» Assigned task
In the following listing, work out how many lines contain the string "succProb", and state only that number.

☆ ☆ ☆ ☆ ☆ ☆ ☆

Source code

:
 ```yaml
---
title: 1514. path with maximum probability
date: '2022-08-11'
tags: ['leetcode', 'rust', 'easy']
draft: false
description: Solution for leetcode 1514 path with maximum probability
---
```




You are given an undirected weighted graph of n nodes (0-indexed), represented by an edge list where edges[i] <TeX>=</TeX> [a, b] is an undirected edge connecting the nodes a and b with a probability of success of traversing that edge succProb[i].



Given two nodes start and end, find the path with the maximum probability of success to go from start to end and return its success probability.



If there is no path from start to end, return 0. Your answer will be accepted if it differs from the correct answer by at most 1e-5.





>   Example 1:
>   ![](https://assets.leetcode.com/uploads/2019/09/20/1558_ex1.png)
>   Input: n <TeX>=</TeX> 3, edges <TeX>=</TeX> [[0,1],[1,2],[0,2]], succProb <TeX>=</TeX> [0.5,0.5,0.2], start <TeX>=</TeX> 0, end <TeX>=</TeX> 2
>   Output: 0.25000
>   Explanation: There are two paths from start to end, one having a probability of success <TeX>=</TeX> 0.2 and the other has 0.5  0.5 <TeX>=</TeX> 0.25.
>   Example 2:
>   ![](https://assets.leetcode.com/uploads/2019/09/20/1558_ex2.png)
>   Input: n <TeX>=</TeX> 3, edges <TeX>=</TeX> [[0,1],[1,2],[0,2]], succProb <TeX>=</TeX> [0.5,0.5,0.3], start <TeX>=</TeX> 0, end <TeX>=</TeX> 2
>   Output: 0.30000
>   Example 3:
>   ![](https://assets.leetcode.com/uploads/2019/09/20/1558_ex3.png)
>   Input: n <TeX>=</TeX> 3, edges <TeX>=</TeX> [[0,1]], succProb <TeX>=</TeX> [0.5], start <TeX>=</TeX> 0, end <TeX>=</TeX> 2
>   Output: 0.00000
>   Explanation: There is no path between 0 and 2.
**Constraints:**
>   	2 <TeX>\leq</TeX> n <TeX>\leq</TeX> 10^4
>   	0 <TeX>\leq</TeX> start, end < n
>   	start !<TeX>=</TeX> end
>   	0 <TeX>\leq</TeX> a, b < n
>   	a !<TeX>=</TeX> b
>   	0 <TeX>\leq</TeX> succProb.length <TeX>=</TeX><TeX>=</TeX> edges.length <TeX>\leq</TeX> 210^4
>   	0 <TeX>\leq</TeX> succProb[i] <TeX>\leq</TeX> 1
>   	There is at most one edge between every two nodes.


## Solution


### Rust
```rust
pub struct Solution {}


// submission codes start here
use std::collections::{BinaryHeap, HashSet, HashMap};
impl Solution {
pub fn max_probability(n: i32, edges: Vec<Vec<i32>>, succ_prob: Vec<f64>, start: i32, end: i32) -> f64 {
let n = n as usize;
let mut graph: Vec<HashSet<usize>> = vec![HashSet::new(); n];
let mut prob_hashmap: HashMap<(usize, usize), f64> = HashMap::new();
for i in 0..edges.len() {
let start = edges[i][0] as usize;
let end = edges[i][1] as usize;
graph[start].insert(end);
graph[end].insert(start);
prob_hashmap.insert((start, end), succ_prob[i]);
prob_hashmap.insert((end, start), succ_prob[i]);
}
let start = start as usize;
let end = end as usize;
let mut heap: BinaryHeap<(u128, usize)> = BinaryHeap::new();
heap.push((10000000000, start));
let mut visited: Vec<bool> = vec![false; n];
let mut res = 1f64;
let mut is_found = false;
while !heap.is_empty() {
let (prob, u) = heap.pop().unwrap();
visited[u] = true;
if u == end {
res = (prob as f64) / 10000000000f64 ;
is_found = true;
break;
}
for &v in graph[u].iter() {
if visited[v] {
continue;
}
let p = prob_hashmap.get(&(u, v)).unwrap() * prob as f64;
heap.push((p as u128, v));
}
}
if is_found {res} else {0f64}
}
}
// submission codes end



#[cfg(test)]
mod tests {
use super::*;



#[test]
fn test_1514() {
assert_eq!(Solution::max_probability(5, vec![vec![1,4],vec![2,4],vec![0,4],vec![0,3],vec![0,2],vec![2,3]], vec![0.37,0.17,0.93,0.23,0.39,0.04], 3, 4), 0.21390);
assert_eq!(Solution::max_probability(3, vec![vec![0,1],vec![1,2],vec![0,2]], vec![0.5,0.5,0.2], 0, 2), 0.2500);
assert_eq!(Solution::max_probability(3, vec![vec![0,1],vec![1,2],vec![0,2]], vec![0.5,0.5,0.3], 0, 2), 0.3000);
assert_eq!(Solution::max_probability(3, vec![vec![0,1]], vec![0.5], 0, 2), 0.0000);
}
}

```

☆ ☆ ☆ ☆ ☆ ☆ ☆

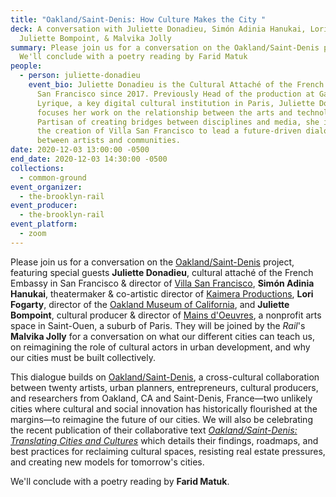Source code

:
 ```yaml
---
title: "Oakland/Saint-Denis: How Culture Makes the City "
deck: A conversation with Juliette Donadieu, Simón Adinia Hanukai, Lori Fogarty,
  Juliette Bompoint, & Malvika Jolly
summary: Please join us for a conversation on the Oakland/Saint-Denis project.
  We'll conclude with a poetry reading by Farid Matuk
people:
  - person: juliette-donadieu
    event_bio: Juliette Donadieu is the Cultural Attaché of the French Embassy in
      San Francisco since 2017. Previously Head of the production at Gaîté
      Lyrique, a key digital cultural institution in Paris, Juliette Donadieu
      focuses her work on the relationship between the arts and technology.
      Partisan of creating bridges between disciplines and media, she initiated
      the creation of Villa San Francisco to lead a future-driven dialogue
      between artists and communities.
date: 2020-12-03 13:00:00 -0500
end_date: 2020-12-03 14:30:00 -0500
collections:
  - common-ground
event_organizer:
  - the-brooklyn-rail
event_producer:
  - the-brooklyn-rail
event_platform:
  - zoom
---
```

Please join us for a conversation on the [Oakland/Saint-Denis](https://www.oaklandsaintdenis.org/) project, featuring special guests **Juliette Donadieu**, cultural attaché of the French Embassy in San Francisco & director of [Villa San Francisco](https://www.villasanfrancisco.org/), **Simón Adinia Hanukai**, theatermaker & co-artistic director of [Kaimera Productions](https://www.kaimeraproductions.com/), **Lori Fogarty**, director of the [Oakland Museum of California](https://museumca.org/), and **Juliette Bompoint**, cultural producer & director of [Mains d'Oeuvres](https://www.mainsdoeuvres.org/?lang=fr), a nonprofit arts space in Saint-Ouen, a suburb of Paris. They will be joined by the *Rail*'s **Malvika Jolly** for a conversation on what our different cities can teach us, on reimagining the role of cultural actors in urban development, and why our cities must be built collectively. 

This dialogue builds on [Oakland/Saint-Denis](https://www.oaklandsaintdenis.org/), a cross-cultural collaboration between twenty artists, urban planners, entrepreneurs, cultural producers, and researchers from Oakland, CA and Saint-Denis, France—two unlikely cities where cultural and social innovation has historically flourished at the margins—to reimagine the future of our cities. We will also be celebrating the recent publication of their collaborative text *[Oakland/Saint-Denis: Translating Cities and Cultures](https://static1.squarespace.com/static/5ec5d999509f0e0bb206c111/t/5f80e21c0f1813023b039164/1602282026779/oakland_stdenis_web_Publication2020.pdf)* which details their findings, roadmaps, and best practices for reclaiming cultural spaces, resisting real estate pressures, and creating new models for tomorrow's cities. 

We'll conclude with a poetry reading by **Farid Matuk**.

☆ ☆ ☆ ☆ ☆ ☆ ☆

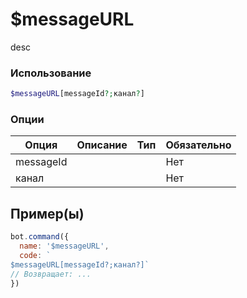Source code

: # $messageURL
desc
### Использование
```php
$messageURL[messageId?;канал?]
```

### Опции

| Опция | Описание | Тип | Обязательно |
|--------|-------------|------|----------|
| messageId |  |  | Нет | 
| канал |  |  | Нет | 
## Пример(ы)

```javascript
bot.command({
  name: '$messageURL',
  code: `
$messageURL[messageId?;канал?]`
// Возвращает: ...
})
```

☆ ☆ ☆ ☆ ☆ ☆ ☆

» The completed task
6